Dans le psychodrame, les deux conditions de l’interprétation freudienne sont remplies différemment. En effet, l’interprétation « doit être donnée PAR le jeu et non DANS le jeu. C’est-à-dire qu’il [l’analyste psychodramatiste] lui faut jouer le contenu de l’interprétation en gommant sa verbalisation habituelle. »[1] En d’autres termes, le jeu prend valeur d’interprétation, en mettant en scène, par exemple, le désir inconscient du patient et les résistances qui s’y opposent. Il est alors confronté à un monde à la fois connu et étranger qui rappelle ce que S. Freud a qualifié d’Inquiétante étrangeté.[2] Ce moment de flottement signe le passage du refoulé à la conscience. Précisons que l’acteur-cothérapeute est libre des interprétations qu’il propose par son jeu et il n’y a pas une seule bonne interprétation. En effet, il a le choix de suivre ou de différer voir de contredire les directives du patient. Ceci lui permet d’être ainsi confronté à une mise en lumière de ses systèmes défensifs. La déstabilisation que cela provoque chez le patient est aussi propice à l’émergence d’un insight.
En somme, l’analyste psychodramatiste accomplit dans le jeu la double tâche qui consiste à s’accorder une liberté d’expression propre tout en suivant au plus près, les mouvements psychiques du patient afin de les favoriser. Cette technique convoque donc la liberté d’association de l’analyste et sa créativité singulière.

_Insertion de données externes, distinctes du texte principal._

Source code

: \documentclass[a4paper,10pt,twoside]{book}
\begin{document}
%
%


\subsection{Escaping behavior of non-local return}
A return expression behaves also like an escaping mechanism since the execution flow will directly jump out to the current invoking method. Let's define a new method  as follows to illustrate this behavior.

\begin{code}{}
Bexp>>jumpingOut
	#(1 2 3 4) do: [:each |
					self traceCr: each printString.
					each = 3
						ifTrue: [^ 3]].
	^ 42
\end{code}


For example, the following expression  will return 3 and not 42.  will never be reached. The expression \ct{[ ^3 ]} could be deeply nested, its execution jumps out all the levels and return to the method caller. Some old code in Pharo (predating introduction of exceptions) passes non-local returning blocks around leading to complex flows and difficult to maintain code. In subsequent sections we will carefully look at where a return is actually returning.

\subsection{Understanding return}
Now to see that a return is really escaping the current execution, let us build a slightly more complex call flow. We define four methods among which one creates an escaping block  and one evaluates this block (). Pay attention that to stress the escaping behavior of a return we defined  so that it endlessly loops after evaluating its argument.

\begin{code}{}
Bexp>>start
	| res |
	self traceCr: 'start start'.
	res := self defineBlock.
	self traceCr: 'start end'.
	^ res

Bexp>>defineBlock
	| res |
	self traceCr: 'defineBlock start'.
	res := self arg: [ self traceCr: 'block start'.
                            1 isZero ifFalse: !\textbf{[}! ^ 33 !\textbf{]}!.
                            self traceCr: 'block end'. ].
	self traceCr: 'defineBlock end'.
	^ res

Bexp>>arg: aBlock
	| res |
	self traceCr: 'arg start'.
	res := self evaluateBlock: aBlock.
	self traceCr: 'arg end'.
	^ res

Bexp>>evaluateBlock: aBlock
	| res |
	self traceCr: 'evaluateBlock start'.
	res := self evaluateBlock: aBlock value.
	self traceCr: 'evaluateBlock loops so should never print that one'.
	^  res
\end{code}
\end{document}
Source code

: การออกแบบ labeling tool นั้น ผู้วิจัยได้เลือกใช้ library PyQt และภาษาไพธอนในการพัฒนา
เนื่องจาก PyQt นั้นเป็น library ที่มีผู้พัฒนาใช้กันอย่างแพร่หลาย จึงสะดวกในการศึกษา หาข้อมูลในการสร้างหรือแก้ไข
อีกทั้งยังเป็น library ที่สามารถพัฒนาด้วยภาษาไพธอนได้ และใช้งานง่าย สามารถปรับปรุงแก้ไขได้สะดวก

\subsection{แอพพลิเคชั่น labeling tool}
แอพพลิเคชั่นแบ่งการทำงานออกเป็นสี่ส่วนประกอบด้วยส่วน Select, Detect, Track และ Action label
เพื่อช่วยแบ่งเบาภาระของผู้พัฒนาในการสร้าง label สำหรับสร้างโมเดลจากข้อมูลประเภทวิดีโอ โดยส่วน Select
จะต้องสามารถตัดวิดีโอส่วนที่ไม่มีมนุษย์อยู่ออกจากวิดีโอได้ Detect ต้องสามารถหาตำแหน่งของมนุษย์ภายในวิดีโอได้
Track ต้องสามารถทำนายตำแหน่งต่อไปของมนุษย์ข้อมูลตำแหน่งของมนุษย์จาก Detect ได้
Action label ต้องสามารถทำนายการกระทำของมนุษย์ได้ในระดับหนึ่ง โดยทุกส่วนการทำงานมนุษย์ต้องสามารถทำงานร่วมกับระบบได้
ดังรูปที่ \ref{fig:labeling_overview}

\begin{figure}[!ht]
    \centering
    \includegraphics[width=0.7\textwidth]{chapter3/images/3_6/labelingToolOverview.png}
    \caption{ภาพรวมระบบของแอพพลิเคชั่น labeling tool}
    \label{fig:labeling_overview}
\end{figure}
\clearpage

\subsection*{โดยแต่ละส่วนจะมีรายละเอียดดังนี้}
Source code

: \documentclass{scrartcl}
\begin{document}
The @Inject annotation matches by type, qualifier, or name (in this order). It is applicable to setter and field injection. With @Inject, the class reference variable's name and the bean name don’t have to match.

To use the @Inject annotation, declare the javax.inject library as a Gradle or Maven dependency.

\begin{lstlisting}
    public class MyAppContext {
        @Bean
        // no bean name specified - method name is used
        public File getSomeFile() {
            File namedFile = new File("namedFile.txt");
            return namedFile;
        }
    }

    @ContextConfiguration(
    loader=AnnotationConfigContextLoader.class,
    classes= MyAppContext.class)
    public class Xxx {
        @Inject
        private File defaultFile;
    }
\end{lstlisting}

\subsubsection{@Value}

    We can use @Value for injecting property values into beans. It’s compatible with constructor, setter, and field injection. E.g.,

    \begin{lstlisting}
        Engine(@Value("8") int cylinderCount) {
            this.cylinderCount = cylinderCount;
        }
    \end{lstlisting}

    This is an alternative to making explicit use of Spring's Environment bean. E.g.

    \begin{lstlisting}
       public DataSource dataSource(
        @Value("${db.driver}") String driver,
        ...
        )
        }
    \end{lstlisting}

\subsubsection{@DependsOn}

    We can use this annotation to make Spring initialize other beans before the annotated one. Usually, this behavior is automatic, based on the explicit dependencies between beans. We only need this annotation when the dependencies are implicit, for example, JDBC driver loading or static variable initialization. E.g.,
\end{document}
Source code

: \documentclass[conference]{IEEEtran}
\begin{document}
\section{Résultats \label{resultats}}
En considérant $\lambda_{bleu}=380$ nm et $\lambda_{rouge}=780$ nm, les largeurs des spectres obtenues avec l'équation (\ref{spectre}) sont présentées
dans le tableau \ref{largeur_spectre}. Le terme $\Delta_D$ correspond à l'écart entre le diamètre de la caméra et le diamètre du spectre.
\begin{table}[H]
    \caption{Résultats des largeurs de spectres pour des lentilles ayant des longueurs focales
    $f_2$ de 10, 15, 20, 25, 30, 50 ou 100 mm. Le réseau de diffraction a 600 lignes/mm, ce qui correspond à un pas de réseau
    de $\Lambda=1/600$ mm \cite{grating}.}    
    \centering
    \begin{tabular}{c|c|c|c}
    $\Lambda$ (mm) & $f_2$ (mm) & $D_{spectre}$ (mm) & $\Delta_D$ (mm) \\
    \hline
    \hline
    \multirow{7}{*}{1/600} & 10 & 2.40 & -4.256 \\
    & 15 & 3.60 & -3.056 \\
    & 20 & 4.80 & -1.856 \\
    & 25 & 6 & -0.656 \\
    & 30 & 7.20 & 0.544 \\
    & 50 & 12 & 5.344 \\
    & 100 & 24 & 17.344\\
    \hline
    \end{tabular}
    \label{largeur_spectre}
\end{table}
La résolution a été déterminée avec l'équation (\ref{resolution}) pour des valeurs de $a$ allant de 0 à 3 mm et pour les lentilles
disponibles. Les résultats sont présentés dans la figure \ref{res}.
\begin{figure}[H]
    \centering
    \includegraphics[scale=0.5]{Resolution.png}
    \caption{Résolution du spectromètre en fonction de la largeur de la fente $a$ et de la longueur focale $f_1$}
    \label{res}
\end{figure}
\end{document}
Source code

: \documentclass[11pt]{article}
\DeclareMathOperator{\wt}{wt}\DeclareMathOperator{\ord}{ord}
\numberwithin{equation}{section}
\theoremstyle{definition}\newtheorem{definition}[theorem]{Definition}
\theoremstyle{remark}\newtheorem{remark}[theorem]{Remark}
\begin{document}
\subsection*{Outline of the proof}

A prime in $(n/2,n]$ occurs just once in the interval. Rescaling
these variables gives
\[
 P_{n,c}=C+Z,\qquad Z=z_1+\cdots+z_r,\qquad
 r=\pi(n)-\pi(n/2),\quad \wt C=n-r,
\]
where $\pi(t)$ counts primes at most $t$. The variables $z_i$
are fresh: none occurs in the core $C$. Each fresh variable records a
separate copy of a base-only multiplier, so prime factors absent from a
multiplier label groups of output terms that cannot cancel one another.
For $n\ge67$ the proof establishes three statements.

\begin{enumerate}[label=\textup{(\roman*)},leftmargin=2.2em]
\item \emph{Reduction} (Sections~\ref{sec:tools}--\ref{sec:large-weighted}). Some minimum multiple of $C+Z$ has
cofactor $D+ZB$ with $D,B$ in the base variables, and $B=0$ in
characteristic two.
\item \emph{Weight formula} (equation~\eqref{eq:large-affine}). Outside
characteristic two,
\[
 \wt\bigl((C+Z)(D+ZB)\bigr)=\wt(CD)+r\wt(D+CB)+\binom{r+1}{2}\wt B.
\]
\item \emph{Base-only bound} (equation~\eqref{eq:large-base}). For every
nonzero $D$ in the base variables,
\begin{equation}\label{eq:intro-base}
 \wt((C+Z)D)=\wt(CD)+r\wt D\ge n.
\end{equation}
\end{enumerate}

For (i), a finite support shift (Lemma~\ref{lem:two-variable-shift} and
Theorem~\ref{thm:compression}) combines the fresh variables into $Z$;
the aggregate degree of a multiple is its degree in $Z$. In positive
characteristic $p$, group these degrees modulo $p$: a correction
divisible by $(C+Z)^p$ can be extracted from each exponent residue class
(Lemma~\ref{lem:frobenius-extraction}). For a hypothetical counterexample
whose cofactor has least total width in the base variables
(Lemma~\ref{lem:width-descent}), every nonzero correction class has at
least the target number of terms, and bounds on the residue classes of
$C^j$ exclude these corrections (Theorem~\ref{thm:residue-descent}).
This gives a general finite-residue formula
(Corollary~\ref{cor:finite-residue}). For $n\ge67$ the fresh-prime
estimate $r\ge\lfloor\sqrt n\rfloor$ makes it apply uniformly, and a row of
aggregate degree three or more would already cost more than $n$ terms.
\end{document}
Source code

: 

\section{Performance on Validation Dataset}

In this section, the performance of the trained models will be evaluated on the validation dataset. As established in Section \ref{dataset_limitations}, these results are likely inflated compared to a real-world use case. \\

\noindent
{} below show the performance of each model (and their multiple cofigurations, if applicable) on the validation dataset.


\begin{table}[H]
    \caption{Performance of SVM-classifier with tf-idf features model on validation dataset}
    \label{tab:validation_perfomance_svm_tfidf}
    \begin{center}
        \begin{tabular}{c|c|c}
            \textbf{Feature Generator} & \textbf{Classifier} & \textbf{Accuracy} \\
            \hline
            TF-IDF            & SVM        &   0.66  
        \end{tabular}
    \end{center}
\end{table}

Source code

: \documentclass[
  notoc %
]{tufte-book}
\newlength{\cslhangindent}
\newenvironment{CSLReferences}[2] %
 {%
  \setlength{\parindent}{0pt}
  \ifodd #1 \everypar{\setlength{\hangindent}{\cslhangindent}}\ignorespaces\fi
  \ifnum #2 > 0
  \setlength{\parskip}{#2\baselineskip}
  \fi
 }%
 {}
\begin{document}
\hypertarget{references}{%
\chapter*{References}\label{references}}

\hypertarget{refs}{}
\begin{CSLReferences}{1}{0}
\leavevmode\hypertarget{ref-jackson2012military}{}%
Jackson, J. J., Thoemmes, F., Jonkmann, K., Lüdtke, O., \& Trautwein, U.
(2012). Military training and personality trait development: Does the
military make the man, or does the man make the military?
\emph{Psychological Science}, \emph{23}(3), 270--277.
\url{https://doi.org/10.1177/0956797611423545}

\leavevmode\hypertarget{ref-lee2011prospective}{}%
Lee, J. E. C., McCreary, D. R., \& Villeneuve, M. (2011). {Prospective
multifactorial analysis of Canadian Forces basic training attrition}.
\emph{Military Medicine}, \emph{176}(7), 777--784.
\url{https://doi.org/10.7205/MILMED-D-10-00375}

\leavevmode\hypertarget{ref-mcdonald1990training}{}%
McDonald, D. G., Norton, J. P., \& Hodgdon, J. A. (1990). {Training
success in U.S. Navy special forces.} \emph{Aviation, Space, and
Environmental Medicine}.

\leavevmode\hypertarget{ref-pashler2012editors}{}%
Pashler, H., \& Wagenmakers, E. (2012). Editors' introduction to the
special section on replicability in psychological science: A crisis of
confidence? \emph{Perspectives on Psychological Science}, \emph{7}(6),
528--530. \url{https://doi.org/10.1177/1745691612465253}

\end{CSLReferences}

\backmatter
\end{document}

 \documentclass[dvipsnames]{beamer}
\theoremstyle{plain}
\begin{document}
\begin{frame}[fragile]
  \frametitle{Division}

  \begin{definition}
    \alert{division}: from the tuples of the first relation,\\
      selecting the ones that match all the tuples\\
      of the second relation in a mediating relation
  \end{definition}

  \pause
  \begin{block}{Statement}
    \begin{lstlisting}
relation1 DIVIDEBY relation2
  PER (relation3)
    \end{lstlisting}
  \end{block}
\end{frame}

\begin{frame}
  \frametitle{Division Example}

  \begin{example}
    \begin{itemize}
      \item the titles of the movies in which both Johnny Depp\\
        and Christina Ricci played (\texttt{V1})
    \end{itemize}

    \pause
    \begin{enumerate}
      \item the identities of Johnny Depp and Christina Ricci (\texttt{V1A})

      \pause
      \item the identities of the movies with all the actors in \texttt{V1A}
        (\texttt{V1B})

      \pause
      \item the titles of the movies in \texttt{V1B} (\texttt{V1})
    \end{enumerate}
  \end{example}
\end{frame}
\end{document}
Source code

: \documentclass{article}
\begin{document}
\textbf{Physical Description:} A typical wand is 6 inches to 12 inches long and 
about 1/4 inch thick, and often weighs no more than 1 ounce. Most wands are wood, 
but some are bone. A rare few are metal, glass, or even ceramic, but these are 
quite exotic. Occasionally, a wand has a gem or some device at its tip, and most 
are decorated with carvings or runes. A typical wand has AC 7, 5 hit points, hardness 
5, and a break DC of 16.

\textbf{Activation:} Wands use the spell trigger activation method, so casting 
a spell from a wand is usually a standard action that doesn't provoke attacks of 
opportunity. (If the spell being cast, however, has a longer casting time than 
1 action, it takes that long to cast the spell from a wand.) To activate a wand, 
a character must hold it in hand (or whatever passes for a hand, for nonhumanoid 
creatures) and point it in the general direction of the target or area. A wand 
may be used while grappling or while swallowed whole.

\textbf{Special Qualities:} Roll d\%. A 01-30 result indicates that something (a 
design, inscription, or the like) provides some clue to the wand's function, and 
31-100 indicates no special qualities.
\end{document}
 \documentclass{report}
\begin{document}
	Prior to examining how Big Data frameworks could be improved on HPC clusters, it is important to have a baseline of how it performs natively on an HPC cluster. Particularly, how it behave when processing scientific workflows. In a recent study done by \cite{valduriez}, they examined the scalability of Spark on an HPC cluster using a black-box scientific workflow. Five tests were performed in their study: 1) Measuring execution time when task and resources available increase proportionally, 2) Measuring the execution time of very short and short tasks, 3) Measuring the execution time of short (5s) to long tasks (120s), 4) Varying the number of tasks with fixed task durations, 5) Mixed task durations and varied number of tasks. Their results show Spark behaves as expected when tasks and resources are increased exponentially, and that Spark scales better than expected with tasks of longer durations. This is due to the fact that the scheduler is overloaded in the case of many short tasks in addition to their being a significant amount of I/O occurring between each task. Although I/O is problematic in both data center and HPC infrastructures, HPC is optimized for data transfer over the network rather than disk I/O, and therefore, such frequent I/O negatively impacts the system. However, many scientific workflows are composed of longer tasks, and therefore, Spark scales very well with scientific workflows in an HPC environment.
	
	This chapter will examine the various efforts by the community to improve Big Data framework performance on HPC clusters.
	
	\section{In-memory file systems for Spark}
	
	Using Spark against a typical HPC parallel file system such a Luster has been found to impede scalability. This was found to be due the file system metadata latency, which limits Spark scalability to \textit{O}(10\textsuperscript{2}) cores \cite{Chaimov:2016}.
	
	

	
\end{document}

3- Le premier protagoniste du psychodrame est avant tout le patient lui-même. Si nous recourons à la métaphore théâtrale, le patient est à la fois scénariste, metteur en scène, casting et acteur. Mais la métaphore s’arrête là et le patient, qui est le seul à pouvoir se représenter lui-même dans une scène, ne jouera jamais seul. Il peut prendre son propre rôle, celui d’une partie de sa personnalité, demander à l’un des cothérapeutes de jouer son rôle, ou encore assumer un autre rôle que le sien. Enfin, il peut représenter un élément de décors si l’inhibition à jouer est trop grande. Il est aussi le seul qui pourra être doublé, c’est-à-dire qu’un analyste jouera une voix off, pour verbaliser des pensées supposées du patient.
Pour le patient, prendre un rôle, est une attitude à la fois physique et psychique correspondant à la position du sujet dans sa vie et en lui-même. Le rôle est totalement lié à la posture. Le jeu psychodramatique permettrait au rôle d’exister et donc au Moi de ne plus être agi par le rôle mais de le jouer. Prendre un rôle c’est donc commencer à l’assumer qu’il soit celui d’une imago ou d’une partie de soi…
Enfin au psychodrame on peut « tout jouer », corolaire du tout dire de la cure type mais on fait « comme si » et on ne se touche pas.
Freud, S. (1910) A propos de la psychanalyse dite « sauvage » in La technique psychanalytique. Paris : PUF, 1994, p. 40, 41.
« 1° Grâce à un travail préparatoire, les matériaux refoulés doivent se trouver très rapprochés des pensées du patient ; 2° l’attachement du patient au médecin(transfert) doit être assez fort pour que ce lien sentimental lui interdise une nouvelle fuite. »
[1]Bourdaloue, M., Danon-Boileau, H., Ochonisky, J. (2000) Contre-transfert et psychodrame analytique in Psychodrame analytique, conférences 2000. Paris : ETAP.
[2]Freud, S. (1919) L’inquiétante étrangeté in Essais de psychanalyse appliquée. Paris : Gallimard.